(ENTRIES PROVIDED Opens)

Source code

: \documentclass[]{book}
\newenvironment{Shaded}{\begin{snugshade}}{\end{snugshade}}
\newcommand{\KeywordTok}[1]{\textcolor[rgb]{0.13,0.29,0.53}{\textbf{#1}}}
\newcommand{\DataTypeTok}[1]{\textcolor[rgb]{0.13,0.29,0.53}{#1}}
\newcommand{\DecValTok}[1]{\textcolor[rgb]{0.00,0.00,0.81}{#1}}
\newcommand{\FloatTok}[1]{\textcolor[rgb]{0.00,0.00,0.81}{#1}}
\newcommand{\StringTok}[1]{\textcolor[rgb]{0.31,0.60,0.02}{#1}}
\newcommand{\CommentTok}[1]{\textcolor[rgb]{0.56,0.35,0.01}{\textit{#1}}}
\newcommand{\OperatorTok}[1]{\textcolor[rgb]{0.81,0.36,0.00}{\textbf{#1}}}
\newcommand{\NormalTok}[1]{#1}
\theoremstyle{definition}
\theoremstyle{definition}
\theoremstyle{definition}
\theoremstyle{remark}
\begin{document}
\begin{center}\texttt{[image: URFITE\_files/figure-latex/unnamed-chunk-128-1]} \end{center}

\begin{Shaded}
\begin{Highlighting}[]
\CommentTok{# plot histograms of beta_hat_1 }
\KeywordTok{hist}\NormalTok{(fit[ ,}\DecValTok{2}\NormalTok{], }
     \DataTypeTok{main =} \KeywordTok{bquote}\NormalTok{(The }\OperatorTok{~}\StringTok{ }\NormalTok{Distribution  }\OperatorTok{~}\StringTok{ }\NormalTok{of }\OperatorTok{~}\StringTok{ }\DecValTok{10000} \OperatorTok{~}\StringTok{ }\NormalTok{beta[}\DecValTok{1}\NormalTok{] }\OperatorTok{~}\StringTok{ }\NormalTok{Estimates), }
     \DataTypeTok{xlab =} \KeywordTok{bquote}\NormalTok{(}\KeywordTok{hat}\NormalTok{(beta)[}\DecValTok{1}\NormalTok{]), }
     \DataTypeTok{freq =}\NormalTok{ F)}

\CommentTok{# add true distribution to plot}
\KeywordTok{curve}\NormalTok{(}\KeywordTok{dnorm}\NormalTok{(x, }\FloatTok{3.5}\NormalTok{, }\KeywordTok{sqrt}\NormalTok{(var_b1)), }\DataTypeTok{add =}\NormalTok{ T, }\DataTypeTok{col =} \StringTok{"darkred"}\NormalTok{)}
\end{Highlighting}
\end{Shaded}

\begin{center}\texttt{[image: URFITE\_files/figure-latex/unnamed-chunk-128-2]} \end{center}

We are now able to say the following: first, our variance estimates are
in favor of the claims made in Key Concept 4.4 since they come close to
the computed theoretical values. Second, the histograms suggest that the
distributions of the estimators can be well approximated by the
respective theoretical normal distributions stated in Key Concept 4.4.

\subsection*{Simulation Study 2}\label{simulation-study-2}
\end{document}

(ENTRIES PROVIDED Closes)

• **WORK REQUEST**
Which lines of the records above contain the word "Highlighting"? Show each of them.

• **THE COMPLETED TASK**
\begin{Highlighting}[]
\end{Highlighting}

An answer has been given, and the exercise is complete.